In 2011, Robinson committed suicide, leaving his son Daniel Robinson to run the business as chairman. Daniel, who had worked in his father's business growing up, steered the business into the social housing market and gained the company contracts with Thirteen Group, Erimus, Northstar Housing and others.

That progress was reflected in May 2014 when the company was given ‘SME of the Year’ and ‘Leadership and People Development’ awards in the Constructing Excellence North East Awards. The company was awarded the RoSPA President’s Award in August 2014 for 10 consecutive years of achieving the RoSPA gold standard for health and safety.

In May 2015 Land and Development Director Steve Bell was promoted to Managing Director at the firm. He has over 20 years' experience on site and formerly worked as a construction manager for Vela Homes, now part of Thirteen Group.

In 2015 the company won the overall Heart of the Community award in the North East Business Awards.

==Services==
Gus Robinson Developments offers construction, small works and mechanical services.
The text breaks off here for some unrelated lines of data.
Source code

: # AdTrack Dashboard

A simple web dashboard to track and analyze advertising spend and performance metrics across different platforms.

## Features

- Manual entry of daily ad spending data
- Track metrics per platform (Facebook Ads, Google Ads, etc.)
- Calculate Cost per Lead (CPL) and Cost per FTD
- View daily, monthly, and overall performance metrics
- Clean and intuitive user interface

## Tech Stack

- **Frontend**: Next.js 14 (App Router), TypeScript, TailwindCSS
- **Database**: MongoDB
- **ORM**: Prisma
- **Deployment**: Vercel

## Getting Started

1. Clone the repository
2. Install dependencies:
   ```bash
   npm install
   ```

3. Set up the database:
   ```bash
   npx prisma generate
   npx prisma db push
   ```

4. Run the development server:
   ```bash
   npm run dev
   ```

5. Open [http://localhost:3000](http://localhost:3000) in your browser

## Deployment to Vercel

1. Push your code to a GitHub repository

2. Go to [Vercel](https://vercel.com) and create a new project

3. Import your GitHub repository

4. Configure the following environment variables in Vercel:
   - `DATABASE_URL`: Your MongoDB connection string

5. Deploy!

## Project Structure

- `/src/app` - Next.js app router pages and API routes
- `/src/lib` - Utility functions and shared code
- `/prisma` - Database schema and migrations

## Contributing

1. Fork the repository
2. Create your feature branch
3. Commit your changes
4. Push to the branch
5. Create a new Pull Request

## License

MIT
The company works in a range of different industries including chemical plants, hospitals, heavy industry, airports, hotels, residential, retail, commercial and education.

==Gus Robinson Foundation==
The Gus Robinson Foundation was launched in November 2014 and was designed to offer educational scholarships to deserving candidates based on merit and achievements. The company in particular works in partnership with Hartlepool College of Further Education and Durham University.

The foundation offers five opportunities to young people: Apprentice of the Year, a sporting achievement, two aerospace cadetships and a university scholarship.